*** Input for this task Section Begins ***
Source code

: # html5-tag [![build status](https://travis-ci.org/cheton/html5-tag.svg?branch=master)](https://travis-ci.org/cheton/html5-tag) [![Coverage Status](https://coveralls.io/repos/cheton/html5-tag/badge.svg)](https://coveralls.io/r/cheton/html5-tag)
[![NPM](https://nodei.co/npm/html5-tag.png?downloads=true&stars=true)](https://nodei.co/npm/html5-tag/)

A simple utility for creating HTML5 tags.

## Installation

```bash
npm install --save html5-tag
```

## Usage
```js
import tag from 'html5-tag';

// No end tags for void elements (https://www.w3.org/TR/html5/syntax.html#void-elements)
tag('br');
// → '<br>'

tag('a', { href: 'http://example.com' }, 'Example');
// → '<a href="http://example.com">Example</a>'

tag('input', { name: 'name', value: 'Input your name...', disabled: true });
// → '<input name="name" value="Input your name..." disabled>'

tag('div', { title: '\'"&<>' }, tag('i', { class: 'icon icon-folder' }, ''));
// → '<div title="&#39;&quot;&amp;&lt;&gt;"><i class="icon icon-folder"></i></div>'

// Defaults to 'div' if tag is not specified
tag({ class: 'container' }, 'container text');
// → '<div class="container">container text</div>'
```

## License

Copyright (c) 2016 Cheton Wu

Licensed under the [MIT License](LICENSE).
*** Input for this task Section Ends ***
*** Input for this task Section Begins ***
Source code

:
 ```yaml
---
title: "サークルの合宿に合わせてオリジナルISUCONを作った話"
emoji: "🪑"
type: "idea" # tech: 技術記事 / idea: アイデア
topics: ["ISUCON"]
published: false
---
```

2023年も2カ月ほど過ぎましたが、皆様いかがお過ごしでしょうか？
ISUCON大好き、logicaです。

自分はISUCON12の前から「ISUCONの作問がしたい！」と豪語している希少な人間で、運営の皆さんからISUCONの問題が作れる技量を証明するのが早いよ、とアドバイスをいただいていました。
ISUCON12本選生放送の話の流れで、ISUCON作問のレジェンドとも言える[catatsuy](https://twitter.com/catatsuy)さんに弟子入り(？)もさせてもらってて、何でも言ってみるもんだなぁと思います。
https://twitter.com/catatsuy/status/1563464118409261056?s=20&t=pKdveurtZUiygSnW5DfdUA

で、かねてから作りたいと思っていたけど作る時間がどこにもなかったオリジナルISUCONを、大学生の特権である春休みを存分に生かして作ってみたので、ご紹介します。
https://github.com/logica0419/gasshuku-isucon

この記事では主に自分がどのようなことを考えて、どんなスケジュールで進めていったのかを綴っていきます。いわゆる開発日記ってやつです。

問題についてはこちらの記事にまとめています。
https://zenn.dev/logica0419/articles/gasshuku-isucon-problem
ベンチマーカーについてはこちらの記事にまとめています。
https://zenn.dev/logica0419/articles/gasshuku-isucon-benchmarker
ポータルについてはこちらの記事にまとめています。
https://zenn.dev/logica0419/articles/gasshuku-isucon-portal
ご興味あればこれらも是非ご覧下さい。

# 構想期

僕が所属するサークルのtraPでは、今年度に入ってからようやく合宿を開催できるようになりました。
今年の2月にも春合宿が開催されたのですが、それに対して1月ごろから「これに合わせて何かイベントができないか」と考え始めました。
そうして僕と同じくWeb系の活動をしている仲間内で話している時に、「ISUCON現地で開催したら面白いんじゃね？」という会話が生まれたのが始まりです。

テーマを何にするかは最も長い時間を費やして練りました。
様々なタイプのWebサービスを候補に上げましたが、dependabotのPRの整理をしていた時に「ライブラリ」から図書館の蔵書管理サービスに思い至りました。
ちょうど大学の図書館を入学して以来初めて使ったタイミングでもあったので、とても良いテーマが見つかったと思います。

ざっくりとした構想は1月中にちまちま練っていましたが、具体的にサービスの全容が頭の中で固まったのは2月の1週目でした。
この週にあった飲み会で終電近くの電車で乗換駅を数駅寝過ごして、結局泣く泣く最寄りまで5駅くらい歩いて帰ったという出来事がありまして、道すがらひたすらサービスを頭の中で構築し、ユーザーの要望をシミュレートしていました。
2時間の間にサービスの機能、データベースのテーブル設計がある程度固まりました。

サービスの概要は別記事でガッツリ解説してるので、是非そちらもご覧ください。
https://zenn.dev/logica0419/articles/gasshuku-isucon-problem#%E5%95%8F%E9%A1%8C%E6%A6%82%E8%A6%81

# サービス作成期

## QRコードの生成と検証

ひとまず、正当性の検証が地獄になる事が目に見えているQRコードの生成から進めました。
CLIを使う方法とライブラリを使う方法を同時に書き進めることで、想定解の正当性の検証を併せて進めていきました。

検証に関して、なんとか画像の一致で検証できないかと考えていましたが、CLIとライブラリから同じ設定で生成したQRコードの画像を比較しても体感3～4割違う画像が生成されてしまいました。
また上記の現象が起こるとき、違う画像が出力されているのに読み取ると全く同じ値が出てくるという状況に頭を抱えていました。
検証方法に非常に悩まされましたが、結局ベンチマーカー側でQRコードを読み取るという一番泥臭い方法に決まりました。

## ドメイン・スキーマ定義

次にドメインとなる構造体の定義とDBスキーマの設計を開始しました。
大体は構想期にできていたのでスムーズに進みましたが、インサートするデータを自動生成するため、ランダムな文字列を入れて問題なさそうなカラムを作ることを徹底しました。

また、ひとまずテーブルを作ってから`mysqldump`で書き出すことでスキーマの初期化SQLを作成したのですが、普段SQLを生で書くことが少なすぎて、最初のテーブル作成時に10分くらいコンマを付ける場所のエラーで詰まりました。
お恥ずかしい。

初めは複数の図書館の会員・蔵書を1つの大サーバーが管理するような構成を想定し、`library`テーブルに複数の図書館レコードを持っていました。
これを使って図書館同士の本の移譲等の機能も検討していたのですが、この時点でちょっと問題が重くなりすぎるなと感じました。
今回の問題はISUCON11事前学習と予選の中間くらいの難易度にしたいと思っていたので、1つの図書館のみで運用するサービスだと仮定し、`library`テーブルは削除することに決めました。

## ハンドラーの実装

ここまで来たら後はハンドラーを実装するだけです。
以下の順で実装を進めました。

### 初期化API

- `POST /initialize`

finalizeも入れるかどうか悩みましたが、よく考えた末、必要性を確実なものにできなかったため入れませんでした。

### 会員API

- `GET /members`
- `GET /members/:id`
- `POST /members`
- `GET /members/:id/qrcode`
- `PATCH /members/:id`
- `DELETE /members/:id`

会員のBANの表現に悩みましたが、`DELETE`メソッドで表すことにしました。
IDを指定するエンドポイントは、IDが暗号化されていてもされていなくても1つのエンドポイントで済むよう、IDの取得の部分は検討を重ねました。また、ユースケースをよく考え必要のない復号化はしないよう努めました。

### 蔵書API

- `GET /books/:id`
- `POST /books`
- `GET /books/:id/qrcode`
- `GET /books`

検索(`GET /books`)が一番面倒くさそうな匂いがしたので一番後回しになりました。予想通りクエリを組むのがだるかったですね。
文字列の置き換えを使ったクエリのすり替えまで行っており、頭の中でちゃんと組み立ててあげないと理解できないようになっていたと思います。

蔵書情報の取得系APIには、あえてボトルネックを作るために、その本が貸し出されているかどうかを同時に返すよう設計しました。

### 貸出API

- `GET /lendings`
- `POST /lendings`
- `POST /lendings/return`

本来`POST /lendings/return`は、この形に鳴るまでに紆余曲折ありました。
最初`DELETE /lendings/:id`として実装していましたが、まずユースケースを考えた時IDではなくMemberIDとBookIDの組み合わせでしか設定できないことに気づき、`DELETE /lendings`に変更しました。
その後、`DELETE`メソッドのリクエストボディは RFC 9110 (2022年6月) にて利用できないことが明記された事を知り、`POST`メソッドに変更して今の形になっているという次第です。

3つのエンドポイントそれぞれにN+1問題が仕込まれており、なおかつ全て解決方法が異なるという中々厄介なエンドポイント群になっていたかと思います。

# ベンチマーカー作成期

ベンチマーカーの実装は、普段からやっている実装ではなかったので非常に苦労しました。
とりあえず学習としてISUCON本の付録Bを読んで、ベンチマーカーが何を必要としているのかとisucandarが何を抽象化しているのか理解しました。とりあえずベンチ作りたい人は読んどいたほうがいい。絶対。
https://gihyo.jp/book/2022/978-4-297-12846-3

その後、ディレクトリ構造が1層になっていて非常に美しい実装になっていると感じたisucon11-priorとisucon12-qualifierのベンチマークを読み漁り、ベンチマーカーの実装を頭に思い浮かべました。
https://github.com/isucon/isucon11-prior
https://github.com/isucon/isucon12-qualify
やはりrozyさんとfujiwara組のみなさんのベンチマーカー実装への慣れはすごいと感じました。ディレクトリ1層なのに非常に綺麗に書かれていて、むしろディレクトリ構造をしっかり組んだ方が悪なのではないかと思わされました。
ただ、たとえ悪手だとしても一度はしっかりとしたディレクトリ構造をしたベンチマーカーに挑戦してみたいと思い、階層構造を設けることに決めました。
*** Input for this task Section Ends ***
> _Exercise_
Beginning at the line above with "また、ひとまずテーブルを作っ" and finishing at the line with "これを使って図書館同士の本の", return each line exactly and return nothing else.

> _Task output_
また、ひとまずテーブルを作ってから`mysqldump`で書き出すことでスキーマの初期化SQLを作成したのですが、普段SQLを生で書くことが少なすぎて、最初のテーブル作成時に10分くらいコンマを付ける場所のエラーで詰まりました。
お恥ずかしい。

初めは複数の図書館の会員・蔵書を1つの大サーバーが管理するような構成を想定し、`library`テーブルに複数の図書館レコードを持っていました。
これを使って図書館同士の本の移譲等の機能も検討していたのですが、この時点でちょっと問題が重くなりすぎるなと感じました。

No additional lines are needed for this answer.